---------- Source material ----------

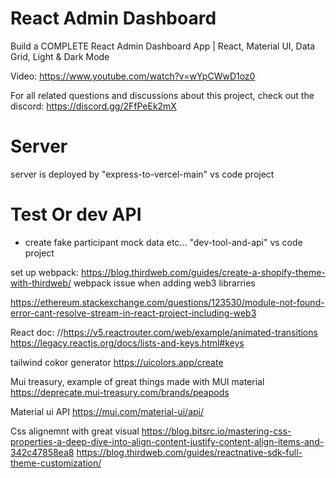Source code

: # React Admin Dashboard

Build a COMPLETE React Admin Dashboard App | React, Material UI, Data Grid, Light & Dark Mode

Video: https://www.youtube.com/watch?v=wYpCWwD1oz0

For all related questions and discussions about this project, check out the discord: https://discord.gg/2FfPeEk2mX


# Server
server is deployed by "express-to-vercel-main" vs code project

# Test Or dev API
- create fake participant mock data etc...
"dev-tool-and-api"   vs code project 


set up webpack:
https://blog.thirdweb.com/guides/create-a-shopify-theme-with-thirdweb/
webpack issue when adding web3 librarries

https://ethereum.stackexchange.com/questions/123530/module-not-found-error-cant-resolve-stream-in-react-project-including-web3

React doc:
//https://v5.reactrouter.com/web/example/animated-transitions
https://legacy.reactjs.org/docs/lists-and-keys.html#keys

tailwind cokor generator
https://uicolors.app/create

Mui treasury, example of great things made with MUI material
https://deprecate.mui-treasury.com/brands/peapods

Material ui API
https://mui.com/material-ui/api/

Css alignemnt with great visual
https://blog.bitsrc.io/mastering-css-properties-a-deep-dive-into-align-content-justify-content-align-items-and-342c47858ea8
https://blog.thirdweb.com/guides/reactnative-sdk-full-theme-customization/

----------

- Work to complete -
Copy out all the records exactly, excluding pictures.

- Response area -
Source code

: # React Admin Dashboard

Build a COMPLETE React Admin Dashboard App | React, Material UI, Data Grid, Light & Dark Mode

Video: https://www.youtube.com/watch?v=wYpCWwD1oz0

For all related questions and discussions about this project, check out the discord: https://discord.gg/2FfPeEk2mX


# Server
server is deployed by "express-to-vercel-main" vs code project

# Test Or dev API
- create fake participant mock data etc...
"dev-tool-and-api"   vs code project 


set up webpack:
https://blog.thirdweb.com/guides/create-a-shopify-theme-with-thirdweb/
webpack issue when adding web3 librarries

https://ethereum.stackexchange.com/questions/123530/module-not-found-error-cant-resolve-stream-in-react-project-including-web3

React doc:
//https://v5.reactrouter.com/web/example/animated-transitions
https://legacy.reactjs.org/docs/lists-and-keys.html#keys

tailwind cokor generator
https://uicolors.app/create

Mui treasury, example of great things made with MUI material
https://deprecate.mui-treasury.com/brands/peapods

Material ui API
https://mui.com/material-ui/api/

Css alignemnt with great visual
https://blog.bitsrc.io/mastering-css-properties-a-deep-dive-into-align-content-justify-content-align-items-and-342c47858ea8
https://blog.thirdweb.com/guides/reactnative-sdk-full-theme-customization/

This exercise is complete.